Start of Data to process
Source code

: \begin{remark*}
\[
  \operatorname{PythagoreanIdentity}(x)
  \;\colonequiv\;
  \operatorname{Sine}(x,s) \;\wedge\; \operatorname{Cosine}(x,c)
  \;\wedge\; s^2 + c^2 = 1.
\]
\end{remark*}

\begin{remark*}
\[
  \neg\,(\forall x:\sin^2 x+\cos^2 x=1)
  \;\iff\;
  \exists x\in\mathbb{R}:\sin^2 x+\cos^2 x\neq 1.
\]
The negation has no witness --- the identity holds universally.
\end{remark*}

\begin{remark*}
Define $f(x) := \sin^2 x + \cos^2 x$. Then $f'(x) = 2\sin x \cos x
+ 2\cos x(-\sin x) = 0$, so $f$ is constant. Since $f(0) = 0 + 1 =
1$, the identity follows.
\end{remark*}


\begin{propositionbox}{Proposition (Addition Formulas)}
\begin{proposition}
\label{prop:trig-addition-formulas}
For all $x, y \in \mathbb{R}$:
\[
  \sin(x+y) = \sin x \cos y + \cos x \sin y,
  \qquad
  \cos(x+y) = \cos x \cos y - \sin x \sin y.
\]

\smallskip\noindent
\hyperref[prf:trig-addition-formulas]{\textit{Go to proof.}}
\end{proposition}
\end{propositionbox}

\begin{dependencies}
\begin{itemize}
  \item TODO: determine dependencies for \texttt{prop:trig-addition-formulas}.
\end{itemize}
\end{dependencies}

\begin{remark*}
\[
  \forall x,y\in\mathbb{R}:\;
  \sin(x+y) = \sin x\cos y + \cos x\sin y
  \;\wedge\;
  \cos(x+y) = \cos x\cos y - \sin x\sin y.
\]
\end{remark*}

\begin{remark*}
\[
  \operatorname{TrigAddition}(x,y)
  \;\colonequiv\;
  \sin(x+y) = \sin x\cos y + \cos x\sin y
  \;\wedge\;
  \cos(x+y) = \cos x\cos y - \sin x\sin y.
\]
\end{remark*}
End of Data to process
Work order> Whenever a line in the listing above includes the word "mathbb", return that line.

Answer to this problem>
  \exists x\in\mathbb{R}:\sin^2 x+\cos^2 x\neq 1.
For all $x, y \in \mathbb{R}$:
  \forall x,y\in\mathbb{R}:\;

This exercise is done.